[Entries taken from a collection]

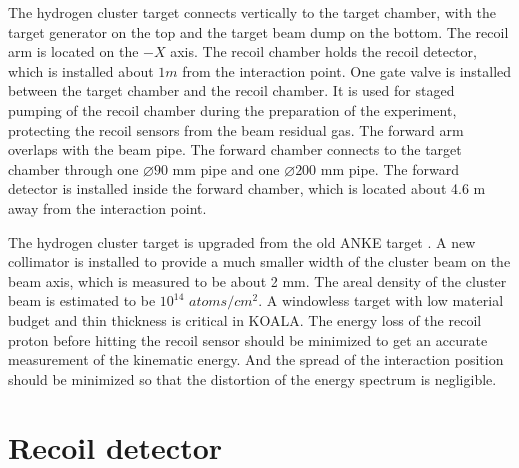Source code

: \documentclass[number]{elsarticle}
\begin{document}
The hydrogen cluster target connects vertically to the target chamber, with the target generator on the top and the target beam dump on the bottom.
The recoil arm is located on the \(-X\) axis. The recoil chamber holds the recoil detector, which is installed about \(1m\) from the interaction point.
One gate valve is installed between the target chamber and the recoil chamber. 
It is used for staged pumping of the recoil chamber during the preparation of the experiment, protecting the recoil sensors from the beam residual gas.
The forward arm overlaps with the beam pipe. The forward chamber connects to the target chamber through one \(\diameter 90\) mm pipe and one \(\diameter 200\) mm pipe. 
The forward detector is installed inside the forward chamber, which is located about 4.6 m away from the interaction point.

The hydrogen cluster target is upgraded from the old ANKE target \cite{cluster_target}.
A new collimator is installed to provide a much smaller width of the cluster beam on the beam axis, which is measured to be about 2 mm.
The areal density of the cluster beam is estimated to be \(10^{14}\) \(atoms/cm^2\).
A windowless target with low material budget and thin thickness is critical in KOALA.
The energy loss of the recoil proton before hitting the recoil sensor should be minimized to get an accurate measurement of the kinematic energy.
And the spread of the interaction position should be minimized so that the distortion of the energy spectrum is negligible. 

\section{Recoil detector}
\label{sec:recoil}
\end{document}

---

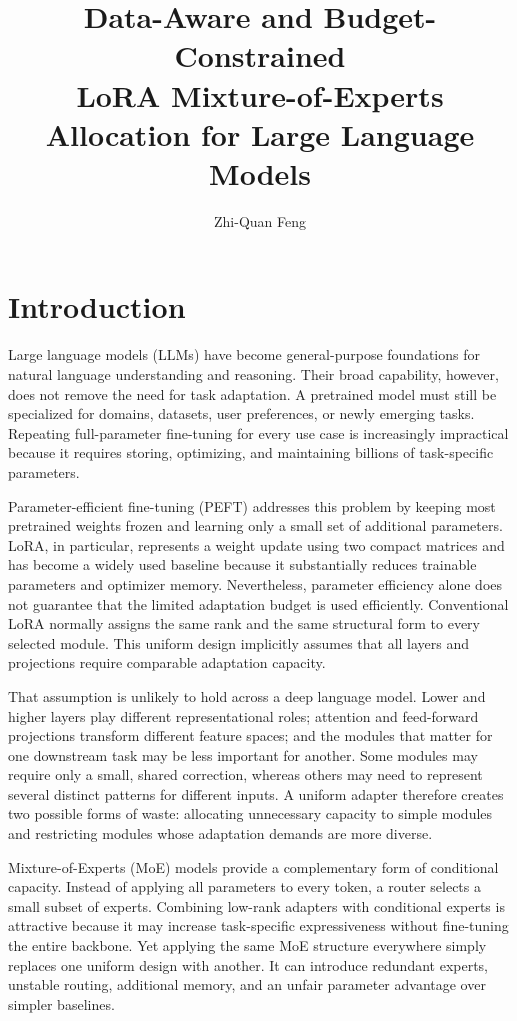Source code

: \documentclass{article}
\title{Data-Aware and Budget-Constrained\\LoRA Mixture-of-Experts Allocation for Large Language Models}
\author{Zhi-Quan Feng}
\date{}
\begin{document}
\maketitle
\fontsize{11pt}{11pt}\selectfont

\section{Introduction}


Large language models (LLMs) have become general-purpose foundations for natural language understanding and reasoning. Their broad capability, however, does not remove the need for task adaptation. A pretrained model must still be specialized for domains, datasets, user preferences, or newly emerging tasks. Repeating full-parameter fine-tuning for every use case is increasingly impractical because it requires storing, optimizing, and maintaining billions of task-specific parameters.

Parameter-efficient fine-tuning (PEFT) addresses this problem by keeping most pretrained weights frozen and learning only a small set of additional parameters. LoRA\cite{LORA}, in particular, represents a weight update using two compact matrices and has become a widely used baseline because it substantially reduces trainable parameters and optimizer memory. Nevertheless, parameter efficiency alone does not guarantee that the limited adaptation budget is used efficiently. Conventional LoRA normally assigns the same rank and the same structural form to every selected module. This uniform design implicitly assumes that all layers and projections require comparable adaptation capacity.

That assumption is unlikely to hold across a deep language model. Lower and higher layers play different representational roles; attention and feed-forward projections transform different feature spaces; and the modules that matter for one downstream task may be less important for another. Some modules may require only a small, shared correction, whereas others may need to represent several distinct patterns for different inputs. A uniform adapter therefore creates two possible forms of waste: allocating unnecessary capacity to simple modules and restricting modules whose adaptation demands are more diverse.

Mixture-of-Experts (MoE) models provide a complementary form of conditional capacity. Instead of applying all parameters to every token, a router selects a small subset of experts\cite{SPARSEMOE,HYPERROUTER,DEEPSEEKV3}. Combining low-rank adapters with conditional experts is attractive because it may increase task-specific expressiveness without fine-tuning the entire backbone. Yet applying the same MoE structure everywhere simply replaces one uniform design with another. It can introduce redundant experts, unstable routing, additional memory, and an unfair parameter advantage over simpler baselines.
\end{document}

* * *

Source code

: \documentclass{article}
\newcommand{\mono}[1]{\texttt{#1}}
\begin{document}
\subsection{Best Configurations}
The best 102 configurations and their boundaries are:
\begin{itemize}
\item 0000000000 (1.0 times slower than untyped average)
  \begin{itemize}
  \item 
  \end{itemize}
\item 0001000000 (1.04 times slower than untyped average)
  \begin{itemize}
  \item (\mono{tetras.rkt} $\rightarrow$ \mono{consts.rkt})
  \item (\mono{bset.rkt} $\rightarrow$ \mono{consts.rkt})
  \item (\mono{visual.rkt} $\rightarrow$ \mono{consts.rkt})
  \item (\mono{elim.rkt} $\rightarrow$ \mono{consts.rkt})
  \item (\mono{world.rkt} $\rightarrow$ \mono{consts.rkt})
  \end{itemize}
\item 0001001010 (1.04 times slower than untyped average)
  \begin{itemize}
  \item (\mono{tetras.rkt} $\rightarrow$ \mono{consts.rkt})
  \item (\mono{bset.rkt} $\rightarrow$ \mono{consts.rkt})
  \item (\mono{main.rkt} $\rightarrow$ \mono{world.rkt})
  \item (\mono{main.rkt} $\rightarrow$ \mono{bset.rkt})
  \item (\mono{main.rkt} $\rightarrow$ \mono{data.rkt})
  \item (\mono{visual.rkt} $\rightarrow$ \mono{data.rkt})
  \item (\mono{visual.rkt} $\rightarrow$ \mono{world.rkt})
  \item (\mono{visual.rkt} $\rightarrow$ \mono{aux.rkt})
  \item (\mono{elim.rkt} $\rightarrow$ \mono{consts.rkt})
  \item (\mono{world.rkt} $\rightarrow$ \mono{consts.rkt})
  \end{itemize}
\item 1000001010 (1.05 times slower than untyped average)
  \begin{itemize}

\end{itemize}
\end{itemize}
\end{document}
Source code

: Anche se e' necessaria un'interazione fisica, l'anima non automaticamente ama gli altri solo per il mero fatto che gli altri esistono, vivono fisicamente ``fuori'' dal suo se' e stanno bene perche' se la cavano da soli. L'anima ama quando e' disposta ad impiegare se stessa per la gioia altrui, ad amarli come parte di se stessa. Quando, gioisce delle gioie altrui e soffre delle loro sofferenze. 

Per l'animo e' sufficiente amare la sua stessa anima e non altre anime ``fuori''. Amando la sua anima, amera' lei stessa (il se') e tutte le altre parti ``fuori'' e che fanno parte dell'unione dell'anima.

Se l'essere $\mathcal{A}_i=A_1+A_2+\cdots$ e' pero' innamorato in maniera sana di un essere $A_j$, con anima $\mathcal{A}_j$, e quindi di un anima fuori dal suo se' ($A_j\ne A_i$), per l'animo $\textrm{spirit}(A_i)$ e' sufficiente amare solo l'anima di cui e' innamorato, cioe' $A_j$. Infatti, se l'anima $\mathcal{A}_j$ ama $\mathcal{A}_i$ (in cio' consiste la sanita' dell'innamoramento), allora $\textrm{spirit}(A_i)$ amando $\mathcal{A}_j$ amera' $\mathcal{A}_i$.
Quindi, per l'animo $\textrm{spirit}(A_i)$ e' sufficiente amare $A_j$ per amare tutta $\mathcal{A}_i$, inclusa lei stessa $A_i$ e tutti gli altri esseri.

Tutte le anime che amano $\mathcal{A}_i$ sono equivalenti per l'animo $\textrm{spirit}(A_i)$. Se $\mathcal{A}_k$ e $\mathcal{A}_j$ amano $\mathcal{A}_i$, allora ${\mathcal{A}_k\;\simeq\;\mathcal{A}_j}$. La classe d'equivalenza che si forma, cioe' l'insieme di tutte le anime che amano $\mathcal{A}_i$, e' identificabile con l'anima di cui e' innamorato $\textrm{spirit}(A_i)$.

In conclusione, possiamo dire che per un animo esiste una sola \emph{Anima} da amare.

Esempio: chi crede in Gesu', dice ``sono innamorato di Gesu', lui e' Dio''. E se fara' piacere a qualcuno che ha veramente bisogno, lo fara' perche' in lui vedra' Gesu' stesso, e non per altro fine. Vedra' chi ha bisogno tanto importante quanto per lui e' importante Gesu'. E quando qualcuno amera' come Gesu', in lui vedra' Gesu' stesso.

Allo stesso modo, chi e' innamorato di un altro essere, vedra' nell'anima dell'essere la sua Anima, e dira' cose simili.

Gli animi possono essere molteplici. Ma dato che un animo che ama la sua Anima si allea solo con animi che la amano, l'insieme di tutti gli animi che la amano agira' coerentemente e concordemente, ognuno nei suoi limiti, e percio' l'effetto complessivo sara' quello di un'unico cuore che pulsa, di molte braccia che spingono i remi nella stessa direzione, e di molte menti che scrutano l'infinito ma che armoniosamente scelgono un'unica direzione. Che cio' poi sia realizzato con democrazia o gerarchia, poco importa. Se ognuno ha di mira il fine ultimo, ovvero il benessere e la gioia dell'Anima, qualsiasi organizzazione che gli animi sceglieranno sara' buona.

— Work required —
The response must hold only the lines above from the line with "(1.05 times slower than untyped average)" through the line with "Allo stesso modo, chi", each copied exactly, both ends kept.

— Result —
\item 1000001010 (1.05 times slower than untyped average)
  \begin{itemize}

\end{itemize}
\end{itemize}
\end{document}
Source code

: Anche se e' necessaria un'interazione fisica, l'anima non automaticamente ama gli altri solo per il mero fatto che gli altri esistono, vivono fisicamente ``fuori'' dal suo se' e stanno bene perche' se la cavano da soli. L'anima ama quando e' disposta ad impiegare se stessa per la gioia altrui, ad amarli come parte di se stessa. Quando, gioisce delle gioie altrui e soffre delle loro sofferenze. 

Per l'animo e' sufficiente amare la sua stessa anima e non altre anime ``fuori''. Amando la sua anima, amera' lei stessa (il se') e tutte le altre parti ``fuori'' e che fanno parte dell'unione dell'anima.

Se l'essere $\mathcal{A}_i=A_1+A_2+\cdots$ e' pero' innamorato in maniera sana di un essere $A_j$, con anima $\mathcal{A}_j$, e quindi di un anima fuori dal suo se' ($A_j\ne A_i$), per l'animo $\textrm{spirit}(A_i)$ e' sufficiente amare solo l'anima di cui e' innamorato, cioe' $A_j$. Infatti, se l'anima $\mathcal{A}_j$ ama $\mathcal{A}_i$ (in cio' consiste la sanita' dell'innamoramento), allora $\textrm{spirit}(A_i)$ amando $\mathcal{A}_j$ amera' $\mathcal{A}_i$.
Quindi, per l'animo $\textrm{spirit}(A_i)$ e' sufficiente amare $A_j$ per amare tutta $\mathcal{A}_i$, inclusa lei stessa $A_i$ e tutti gli altri esseri.

Tutte le anime che amano $\mathcal{A}_i$ sono equivalenti per l'animo $\textrm{spirit}(A_i)$. Se $\mathcal{A}_k$ e $\mathcal{A}_j$ amano $\mathcal{A}_i$, allora ${\mathcal{A}_k\;\simeq\;\mathcal{A}_j}$. La classe d'equivalenza che si forma, cioe' l'insieme di tutte le anime che amano $\mathcal{A}_i$, e' identificabile con l'anima di cui e' innamorato $\textrm{spirit}(A_i)$.

In conclusione, possiamo dire che per un animo esiste una sola \emph{Anima} da amare.

Esempio: chi crede in Gesu', dice ``sono innamorato di Gesu', lui e' Dio''. E se fara' piacere a qualcuno che ha veramente bisogno, lo fara' perche' in lui vedra' Gesu' stesso, e non per altro fine. Vedra' chi ha bisogno tanto importante quanto per lui e' importante Gesu'. E quando qualcuno amera' come Gesu', in lui vedra' Gesu' stesso.

Allo stesso modo, chi e' innamorato di un altro essere, vedra' nell'anima dell'essere la sua Anima, e dira' cose simili.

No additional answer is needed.